═════ SUPPLIED RECORDS ═════

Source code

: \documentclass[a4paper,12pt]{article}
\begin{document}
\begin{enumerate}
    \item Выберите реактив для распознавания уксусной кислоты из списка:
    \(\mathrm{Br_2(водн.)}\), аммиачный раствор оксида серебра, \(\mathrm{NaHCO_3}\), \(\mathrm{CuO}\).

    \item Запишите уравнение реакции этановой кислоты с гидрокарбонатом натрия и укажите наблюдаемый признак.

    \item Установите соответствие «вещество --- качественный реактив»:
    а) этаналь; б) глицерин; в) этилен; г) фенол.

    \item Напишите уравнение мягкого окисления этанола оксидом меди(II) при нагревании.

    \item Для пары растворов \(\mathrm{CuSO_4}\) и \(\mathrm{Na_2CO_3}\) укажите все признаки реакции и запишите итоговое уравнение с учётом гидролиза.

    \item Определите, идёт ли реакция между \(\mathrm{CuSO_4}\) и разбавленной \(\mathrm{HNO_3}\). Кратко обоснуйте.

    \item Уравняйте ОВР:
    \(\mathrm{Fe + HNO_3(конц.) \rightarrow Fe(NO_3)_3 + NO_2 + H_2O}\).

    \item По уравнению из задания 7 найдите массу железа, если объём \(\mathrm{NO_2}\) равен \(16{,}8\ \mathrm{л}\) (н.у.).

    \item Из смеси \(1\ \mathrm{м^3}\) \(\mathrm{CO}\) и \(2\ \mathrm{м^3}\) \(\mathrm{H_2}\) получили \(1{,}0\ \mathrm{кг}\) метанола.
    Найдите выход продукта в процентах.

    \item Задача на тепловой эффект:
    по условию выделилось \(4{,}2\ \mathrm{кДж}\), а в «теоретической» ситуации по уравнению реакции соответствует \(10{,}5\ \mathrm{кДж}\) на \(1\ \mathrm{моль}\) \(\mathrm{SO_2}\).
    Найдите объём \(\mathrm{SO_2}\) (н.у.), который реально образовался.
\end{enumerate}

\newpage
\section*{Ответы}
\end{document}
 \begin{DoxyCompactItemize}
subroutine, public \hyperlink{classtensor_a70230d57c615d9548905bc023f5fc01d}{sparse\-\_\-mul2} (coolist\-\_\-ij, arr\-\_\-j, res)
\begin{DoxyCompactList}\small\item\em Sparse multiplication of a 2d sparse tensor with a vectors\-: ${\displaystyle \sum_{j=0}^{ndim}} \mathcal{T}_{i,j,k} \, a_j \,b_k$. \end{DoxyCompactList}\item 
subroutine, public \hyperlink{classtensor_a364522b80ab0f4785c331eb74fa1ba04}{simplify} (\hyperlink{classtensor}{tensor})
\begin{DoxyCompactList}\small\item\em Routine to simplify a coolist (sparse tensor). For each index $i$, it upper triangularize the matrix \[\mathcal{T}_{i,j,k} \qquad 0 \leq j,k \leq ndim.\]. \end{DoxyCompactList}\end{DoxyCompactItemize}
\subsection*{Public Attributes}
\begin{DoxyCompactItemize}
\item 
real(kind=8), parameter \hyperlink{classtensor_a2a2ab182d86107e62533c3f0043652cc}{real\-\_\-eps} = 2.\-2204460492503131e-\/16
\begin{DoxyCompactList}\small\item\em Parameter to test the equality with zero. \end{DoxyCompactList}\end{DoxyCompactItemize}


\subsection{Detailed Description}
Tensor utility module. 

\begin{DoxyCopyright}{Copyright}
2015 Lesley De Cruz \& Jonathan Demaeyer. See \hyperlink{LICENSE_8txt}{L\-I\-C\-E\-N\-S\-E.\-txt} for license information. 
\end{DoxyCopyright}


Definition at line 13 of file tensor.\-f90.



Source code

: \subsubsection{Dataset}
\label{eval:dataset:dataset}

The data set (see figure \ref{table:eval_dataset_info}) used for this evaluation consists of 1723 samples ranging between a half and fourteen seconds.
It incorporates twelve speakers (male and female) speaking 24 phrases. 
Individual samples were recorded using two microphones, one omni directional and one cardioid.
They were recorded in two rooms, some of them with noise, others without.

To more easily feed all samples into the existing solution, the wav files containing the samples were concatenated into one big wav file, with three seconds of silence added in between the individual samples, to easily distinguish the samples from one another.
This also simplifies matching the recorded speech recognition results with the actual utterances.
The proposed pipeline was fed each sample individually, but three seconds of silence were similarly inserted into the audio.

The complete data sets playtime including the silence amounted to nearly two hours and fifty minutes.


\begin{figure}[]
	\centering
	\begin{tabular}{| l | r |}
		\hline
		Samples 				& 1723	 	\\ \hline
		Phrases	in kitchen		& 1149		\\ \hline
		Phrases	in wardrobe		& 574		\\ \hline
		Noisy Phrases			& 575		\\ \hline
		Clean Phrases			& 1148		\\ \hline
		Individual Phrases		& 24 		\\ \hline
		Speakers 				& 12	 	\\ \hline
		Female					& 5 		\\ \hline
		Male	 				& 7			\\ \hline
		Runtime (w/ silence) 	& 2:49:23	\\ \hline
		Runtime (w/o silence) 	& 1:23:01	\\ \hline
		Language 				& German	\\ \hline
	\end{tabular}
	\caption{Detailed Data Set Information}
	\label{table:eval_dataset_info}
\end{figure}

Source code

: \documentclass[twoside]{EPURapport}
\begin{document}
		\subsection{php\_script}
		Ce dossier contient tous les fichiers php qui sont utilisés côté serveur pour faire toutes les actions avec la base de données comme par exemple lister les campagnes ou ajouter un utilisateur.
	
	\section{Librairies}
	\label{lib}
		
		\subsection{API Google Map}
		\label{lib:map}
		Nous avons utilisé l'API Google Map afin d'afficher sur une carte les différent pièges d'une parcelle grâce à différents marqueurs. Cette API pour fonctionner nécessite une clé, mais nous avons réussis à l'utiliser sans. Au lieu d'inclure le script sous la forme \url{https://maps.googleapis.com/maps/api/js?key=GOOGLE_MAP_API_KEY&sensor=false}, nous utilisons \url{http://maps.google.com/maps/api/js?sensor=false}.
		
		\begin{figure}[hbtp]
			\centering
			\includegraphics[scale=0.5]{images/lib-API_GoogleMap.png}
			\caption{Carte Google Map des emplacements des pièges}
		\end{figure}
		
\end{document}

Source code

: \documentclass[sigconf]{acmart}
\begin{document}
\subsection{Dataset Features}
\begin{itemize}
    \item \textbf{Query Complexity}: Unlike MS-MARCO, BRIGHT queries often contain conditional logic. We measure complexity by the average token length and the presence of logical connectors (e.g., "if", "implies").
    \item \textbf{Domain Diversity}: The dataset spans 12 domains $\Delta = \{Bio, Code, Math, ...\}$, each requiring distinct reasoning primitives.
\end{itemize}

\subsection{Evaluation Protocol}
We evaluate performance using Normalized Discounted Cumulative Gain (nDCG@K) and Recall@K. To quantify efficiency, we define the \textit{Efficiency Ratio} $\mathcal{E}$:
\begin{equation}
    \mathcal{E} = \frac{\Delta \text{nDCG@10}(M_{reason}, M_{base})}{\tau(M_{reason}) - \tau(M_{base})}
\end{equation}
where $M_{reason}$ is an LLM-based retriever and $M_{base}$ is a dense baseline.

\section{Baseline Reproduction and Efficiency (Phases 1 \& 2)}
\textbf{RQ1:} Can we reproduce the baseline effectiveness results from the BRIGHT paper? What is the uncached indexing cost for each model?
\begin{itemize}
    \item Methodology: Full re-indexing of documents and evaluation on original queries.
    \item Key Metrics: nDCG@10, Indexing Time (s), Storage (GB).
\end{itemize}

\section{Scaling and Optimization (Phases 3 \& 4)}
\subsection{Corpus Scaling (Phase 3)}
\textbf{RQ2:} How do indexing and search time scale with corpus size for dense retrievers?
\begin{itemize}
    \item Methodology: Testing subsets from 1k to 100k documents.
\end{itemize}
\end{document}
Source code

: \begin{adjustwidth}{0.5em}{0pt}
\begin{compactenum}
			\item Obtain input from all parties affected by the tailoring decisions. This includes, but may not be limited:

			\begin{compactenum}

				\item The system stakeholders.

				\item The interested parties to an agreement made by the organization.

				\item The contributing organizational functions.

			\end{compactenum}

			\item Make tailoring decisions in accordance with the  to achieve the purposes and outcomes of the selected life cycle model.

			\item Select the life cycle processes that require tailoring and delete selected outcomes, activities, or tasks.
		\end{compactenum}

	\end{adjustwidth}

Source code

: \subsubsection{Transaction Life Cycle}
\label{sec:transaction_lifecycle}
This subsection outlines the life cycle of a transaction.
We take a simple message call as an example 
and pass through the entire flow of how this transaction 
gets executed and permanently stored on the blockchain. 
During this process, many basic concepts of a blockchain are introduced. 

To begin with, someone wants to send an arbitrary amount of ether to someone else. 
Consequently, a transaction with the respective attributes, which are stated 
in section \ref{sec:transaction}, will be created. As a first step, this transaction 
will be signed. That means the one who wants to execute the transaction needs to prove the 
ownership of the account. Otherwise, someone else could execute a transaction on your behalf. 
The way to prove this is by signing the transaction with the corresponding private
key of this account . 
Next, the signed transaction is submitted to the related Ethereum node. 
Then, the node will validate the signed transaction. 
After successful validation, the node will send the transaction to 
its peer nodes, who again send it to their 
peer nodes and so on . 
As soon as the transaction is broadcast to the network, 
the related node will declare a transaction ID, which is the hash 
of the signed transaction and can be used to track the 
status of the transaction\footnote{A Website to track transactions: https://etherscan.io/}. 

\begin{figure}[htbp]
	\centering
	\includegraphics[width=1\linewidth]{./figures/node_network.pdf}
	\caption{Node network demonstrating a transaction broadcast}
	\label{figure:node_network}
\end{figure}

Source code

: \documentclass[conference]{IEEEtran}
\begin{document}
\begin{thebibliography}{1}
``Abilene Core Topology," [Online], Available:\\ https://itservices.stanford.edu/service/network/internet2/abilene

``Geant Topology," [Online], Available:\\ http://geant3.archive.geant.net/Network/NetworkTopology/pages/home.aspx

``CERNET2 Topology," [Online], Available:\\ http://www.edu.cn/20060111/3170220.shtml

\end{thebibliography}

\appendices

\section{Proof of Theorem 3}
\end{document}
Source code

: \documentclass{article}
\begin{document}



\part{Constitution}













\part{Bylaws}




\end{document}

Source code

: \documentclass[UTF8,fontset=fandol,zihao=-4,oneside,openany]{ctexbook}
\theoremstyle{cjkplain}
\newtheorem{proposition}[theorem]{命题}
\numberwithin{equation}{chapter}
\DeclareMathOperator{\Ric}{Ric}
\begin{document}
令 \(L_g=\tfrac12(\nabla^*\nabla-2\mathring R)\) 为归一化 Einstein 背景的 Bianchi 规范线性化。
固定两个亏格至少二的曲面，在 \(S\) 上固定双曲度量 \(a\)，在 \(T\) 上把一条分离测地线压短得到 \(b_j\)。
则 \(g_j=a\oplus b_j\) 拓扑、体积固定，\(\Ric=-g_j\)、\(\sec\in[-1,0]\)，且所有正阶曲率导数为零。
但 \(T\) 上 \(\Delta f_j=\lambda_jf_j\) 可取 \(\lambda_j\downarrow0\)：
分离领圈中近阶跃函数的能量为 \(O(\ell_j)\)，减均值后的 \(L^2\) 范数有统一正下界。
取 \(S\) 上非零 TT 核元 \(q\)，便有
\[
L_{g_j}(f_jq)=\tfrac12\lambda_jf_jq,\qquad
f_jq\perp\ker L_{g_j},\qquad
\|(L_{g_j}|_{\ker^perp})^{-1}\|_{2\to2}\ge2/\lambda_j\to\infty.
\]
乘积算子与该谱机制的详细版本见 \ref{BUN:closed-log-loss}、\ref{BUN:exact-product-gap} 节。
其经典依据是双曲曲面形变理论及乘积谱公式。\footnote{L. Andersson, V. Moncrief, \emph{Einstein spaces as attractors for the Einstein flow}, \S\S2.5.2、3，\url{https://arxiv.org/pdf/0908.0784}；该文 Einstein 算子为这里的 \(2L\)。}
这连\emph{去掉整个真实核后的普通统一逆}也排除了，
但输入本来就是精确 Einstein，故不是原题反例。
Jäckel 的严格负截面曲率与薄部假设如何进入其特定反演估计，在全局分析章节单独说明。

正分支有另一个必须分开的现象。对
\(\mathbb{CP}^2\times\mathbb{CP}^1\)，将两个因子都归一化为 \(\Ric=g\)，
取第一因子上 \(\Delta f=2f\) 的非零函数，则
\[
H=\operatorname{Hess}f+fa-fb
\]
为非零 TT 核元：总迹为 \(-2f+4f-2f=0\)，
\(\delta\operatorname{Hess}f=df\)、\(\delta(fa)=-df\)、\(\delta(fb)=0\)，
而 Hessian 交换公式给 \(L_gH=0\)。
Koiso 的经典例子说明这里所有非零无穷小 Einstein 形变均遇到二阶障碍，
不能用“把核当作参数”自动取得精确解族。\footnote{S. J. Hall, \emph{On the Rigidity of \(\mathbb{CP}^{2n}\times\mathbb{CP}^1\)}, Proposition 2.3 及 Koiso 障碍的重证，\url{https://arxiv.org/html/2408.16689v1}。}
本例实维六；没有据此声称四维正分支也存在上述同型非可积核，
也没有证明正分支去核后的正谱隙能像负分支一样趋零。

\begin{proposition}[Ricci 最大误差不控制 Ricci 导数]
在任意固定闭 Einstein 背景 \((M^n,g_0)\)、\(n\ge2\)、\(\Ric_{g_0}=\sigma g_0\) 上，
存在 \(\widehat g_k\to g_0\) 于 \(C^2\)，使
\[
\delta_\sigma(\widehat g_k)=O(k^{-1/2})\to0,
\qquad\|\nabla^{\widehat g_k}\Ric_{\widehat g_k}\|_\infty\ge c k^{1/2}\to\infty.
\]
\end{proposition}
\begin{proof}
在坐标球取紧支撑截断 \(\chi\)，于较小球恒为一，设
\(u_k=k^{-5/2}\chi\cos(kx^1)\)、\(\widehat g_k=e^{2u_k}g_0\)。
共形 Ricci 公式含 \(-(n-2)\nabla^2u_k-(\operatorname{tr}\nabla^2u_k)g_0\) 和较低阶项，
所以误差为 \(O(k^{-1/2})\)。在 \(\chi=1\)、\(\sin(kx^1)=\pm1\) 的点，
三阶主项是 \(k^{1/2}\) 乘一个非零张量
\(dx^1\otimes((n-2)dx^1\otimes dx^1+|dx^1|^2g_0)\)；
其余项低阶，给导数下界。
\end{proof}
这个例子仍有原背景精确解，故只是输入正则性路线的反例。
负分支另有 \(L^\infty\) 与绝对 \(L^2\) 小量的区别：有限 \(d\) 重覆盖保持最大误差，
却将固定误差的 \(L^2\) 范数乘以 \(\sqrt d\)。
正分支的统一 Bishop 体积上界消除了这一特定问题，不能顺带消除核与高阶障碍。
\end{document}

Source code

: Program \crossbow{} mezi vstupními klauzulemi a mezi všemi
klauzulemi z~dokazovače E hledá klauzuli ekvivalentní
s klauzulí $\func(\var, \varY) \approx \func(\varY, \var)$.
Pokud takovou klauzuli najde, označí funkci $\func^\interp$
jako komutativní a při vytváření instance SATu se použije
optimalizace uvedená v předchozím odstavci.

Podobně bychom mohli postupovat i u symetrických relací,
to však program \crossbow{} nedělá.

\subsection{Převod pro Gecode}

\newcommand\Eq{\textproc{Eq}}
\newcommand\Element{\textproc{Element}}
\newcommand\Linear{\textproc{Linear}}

═════

**REQUIRED ACTION**:
When you reach the line with "Reproduction and Efficiency" in the records above, start writing out lines exactly, and stop once the line with "on original queries." has been written; include nothing else.

**RESULT OF THE TASK**:
\section{Baseline Reproduction and Efficiency (Phases 1 \& 2)}
\textbf{RQ1:} Can we reproduce the baseline effectiveness results from the BRIGHT paper? What is the uncached indexing cost for each model?
\begin{itemize}
    \item Methodology: Full re-indexing of documents and evaluation on original queries.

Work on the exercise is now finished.